There are a number of conflicts in "A Small, Good Thing," as is the case with most stories, but when we think about which is central to the narrative, it's fairly clear that the loss of Ann and Howard’s only child is the dominant struggle. The couple is situated in the story as leading protagonists and the main conflict they face is Scotty’s car accident and consequent death. The accident introduces the explosive force of uncontrollable and arbitrary events into the couple's previously intact and unblemished lives. Howard reflects on this when he returns home from the hospital on the night of the accident.
"Until now, his life had gone smoothly and to his satisfaction-college, marriage, another year of college for the advanced degree in business, a junior partnership in an investment firm. Fatherhood. He was happy and, so far, lucky-he knew that. His parents were still living, his brothers and his sister were established, his friends from college had gone out to take their places in the world. So far, he had kept away from any real harm, from those forces he knew existed and that could cripple or bring down a man if the luck went bad, if things suddenly turned.”
However, what's interesting about conflict as a literary device in "A Small, Good Thing" is that the baker poses an additional minor conflict throughout the story that stays in the back of the reader's mind, creating another layer of tension to the couple's situation. At first the fact that Ann never picks up Scotty's birthday cake seems completely trivial and unimportant to the bigger picture of the story, but the baker's mysterious phone calls, which repeatedly plague the couple when they are at home, keeps it in play as a minor dilemma in the narrative. We don't understand why Carver would make the baker and the birthday cake such a continuous source of tension in the story, especially when it's unrelated to the major conflict of Scotty's accident.
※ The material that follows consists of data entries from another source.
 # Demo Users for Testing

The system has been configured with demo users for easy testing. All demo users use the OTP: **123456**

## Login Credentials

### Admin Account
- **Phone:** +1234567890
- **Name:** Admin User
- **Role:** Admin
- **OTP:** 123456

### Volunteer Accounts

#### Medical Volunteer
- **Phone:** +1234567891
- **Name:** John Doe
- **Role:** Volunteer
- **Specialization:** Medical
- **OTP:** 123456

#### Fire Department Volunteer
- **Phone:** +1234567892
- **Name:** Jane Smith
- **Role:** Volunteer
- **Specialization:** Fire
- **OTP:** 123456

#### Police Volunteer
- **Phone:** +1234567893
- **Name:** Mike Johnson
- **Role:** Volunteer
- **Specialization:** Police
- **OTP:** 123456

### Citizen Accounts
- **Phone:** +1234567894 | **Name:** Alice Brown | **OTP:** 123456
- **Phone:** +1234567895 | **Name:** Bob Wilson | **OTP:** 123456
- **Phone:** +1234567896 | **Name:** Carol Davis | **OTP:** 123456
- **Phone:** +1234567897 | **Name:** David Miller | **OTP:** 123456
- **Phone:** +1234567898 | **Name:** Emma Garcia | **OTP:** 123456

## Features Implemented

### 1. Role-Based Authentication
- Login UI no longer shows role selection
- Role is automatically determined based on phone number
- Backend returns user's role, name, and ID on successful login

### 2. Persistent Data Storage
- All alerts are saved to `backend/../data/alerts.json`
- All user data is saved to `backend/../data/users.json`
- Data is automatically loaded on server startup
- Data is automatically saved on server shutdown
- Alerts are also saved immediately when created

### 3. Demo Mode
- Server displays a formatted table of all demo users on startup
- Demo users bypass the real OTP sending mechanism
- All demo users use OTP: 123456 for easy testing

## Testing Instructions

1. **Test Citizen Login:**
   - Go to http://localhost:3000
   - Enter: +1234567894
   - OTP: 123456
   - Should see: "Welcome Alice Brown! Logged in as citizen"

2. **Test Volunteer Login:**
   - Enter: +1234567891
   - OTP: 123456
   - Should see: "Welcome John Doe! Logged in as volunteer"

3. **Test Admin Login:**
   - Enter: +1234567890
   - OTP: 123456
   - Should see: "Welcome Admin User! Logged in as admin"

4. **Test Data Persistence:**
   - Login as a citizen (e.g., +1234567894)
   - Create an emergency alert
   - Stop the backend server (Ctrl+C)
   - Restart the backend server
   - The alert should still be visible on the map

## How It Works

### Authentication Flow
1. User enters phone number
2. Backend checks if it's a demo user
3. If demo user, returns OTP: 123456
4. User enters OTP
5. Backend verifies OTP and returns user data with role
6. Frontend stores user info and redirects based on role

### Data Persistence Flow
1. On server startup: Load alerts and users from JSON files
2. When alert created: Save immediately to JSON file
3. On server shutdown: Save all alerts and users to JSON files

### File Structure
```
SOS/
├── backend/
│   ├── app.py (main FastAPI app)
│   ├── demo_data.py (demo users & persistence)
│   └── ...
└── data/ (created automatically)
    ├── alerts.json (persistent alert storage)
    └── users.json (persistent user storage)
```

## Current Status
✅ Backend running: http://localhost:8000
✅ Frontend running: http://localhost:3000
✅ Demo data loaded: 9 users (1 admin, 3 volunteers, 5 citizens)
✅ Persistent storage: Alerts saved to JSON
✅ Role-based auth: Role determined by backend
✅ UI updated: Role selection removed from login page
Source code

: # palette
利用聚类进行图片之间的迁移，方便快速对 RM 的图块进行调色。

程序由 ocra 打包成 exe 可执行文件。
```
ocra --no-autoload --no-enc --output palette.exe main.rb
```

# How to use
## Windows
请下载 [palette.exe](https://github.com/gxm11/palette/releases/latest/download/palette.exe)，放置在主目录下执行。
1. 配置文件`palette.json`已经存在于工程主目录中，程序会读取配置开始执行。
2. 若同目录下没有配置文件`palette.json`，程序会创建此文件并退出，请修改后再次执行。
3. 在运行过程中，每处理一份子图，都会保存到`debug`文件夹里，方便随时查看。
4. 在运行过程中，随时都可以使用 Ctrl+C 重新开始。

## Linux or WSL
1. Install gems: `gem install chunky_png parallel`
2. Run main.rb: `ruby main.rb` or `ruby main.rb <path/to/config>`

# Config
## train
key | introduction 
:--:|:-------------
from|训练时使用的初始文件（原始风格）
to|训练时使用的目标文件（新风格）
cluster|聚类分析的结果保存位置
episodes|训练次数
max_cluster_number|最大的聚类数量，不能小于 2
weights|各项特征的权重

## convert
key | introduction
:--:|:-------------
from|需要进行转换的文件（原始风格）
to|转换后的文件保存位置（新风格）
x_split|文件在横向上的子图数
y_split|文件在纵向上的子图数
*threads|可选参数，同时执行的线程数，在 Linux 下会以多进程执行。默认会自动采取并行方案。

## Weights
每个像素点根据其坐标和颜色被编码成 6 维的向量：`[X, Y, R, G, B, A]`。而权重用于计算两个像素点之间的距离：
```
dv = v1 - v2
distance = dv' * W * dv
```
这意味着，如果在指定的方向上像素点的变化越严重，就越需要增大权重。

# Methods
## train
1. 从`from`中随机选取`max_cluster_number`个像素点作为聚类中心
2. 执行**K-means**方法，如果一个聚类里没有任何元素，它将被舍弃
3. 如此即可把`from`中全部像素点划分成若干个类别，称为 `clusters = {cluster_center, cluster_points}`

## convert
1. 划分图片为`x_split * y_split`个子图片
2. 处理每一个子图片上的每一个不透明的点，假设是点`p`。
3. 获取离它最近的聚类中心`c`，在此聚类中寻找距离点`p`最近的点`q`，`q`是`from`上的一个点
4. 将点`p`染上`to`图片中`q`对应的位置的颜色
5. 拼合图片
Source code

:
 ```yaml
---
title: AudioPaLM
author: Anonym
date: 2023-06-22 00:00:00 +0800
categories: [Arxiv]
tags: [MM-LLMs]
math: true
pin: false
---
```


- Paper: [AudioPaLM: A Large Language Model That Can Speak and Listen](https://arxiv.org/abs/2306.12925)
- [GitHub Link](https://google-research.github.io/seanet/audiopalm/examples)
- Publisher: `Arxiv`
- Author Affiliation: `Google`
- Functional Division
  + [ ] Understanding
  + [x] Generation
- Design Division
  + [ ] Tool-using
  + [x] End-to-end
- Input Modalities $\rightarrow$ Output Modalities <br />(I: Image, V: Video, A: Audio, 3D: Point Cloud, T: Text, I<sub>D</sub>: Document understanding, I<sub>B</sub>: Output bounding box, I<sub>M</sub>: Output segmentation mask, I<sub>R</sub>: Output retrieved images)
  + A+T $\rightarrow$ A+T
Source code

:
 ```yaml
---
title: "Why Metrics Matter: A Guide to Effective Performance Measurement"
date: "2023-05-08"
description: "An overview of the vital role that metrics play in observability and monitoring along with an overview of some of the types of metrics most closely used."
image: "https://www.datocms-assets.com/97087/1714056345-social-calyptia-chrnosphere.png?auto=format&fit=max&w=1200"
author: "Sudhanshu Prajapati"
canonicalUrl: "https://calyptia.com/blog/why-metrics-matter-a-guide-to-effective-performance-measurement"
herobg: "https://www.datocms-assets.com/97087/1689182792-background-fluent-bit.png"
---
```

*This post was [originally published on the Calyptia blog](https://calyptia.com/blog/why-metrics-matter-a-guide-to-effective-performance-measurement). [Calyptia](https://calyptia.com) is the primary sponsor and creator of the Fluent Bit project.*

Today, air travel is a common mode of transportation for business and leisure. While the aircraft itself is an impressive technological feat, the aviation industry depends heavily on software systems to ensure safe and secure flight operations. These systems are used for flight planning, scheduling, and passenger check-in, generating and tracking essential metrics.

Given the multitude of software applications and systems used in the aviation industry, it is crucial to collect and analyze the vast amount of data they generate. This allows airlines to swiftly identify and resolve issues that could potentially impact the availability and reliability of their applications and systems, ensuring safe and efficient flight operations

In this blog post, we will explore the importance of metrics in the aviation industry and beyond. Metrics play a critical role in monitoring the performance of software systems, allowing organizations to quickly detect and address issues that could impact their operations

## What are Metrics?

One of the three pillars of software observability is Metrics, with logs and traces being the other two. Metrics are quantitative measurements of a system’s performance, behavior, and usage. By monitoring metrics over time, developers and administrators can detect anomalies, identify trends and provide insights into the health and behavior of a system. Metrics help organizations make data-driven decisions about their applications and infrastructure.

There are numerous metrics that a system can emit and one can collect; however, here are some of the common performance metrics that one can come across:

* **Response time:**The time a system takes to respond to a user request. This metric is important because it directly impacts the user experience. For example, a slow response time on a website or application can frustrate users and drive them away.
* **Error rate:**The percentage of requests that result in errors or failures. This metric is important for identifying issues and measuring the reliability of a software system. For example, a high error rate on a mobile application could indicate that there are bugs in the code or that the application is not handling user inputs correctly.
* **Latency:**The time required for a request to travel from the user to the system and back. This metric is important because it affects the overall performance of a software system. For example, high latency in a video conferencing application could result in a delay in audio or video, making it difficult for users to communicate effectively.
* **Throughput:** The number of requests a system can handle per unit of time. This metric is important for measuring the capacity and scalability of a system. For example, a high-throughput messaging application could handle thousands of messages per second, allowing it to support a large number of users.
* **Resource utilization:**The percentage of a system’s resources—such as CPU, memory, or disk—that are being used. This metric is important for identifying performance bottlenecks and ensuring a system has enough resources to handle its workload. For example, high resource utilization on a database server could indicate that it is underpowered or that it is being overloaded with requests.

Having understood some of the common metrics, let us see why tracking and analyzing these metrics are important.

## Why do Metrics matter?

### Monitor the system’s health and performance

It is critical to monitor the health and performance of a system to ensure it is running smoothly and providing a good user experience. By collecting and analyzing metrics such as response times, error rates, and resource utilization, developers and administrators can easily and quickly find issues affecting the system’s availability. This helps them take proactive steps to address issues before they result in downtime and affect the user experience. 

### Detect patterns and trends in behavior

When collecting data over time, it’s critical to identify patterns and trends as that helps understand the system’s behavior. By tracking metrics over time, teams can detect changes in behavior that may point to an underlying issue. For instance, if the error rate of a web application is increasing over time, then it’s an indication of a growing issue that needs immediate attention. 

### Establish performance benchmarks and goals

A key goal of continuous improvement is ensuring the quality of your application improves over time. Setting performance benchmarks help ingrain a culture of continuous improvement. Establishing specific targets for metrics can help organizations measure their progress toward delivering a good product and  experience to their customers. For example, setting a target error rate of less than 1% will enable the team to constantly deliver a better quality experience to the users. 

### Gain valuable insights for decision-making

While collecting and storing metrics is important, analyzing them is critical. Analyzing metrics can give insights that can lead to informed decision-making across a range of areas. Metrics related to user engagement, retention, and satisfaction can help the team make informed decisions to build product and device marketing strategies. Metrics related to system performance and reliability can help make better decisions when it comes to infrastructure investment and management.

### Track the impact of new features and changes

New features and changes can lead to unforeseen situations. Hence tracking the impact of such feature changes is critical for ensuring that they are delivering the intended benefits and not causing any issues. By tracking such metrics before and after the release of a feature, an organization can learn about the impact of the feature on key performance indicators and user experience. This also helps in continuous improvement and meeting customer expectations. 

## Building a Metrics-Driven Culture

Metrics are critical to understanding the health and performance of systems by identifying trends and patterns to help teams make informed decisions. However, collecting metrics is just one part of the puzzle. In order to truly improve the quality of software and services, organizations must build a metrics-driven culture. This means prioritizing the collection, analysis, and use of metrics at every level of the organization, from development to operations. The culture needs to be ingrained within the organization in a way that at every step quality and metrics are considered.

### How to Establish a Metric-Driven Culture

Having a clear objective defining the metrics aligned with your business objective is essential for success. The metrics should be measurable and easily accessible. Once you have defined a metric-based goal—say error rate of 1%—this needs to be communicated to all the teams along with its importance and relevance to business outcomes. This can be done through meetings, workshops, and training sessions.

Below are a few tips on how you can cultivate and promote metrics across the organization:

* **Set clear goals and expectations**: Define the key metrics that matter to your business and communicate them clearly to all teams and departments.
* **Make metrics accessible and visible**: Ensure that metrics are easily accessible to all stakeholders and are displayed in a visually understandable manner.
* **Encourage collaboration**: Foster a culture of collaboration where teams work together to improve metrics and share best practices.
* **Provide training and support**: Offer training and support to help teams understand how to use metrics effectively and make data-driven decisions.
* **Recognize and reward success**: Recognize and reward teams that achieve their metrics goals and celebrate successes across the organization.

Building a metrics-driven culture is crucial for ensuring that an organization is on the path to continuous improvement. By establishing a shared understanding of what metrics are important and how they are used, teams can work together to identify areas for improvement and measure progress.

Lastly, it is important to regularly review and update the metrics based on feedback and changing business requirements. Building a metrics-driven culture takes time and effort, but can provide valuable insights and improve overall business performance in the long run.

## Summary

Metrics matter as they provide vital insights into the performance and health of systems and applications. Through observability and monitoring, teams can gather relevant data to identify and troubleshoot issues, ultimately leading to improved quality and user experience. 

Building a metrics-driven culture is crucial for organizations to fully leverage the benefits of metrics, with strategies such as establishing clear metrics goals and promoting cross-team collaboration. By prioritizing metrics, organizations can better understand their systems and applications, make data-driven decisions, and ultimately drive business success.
That's until the climax of the story when Ann and Howard decide to drive to the bakery to confront the baker. It's strange that the climax of the story should be the couple going to resolve this minor conflict. Their hatred and anger at the baker seems misplaced and the baker's offense of harassing them with phone calls is negligible compared to Scotty's accident. But then we discover that the couple's experience of going to the bakery actually becomes mainly about resolving the major conflict of their son's death, rather than the minor conflict of the baker's harassing phone calls.
So although the major conflict of "A Small, Good Thing" is Scotty's accident, Carver mixes in the minor conflict of the couple's fight with the baker, and we discover how the resolution of minor conflicts can also lead to the resolution of major conflicts. As the title suggests, "small, good things" like the couples union with the baker have larger impacts on the protagonists' ability to solve the major conflict they face.